Beginning in 1996, the Library of Congress sponsored a three-year competition with a $2 million gift from the Ameritech Corporation to enable public research, and academic libraries, museums, historical societies, and archival institutions (with the exception of federal institutions) to digitize American history collections and make them available on the library's American Memory site. The competition produced 23 digital collections that complement American Memory, which now features more than 100 thematic collections.

==Beginnings==
The American Memory project started as a two-part effort of the National Digital Library Project (NDLP). Starting in 1994, the goal of the NDLP to digitize millions of items by the year 2000 would not only be met but would even go beyond that when the year finally came. The first part or phase of the effort was piloted by the American Memory project which would have an extensive amount of the Library of Congress' source-materials digitized. Another segment of the first phase possessed the goal of establishing a way or model to somehow share or distribute such source-materials between libraries. Phase two of the project saw the continuation of the digitization of the materials from the Library of Congress but also other libraries as well.
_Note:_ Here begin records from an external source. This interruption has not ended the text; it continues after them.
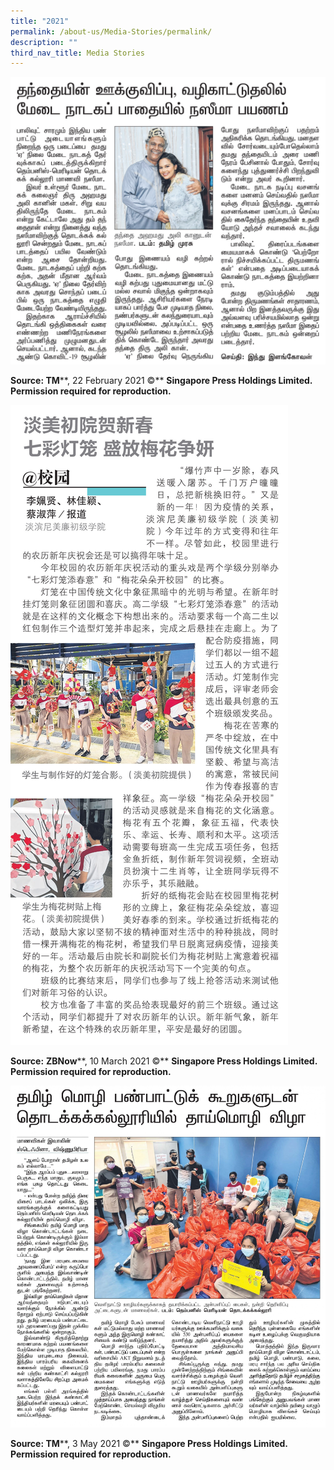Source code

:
 ```yaml
---
title: "2021"
permalink: /about-us/Media-Stories/permalink/
description: ""
third_nav_title: Media Stories
---
```

![](/images/TM%2022%20Feb%202021%20p4%201.jpeg)

**Source: TM****, 22 February 2021 ©** **Singapore Press Holdings Limited.   <br>
Permission required for reproduction.**

![](/images/ZBNow%2010%20March%202021%20p2%201.jpeg)

**Source:** **ZBNow****, 10 March 2021 ©** **Singapore Press Holdings Limited.  <br>
Permission required for reproduction.**

![](/images/TM%203%20May%202021%20p3.jpeg)

**Source: TM****, 3 May 2021 ©** **Singapore Press Holdings Limited.  <br>
Permission required for reproduction.**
The content included in the digital library through American Memory and the NDLP is vast and includes a wide array of historical items. Some items featured include, but is not limited to, the photographic collection on transportation, Henry Ford and the automobile, the sewing machine, and Robert J. Oppenheimer. As a result of the three-year competition and all the new individual projects making American Memory more readily available, American Memory started to become recognized on a larger scale. In 1996, Time magazine named American Memory one of the top ten best websites in the United States. The website was also among the six finalists in the Education segment of the National Information Infrastructure Awards Program in 1996. The project continued to receive citations and awards since it was established in 1990 and it has also helped serve on the research front from time to time.

==Significance==
The National Digital Library exceeded its goal of making five million items available online by 2000. American Memory will continue to expand online historical content as an integral component of the Library of Congress's commitment to harnessing new technology as it fulfills its mission "to sustain and preserve a universal collection of knowledge and creativity for future generations."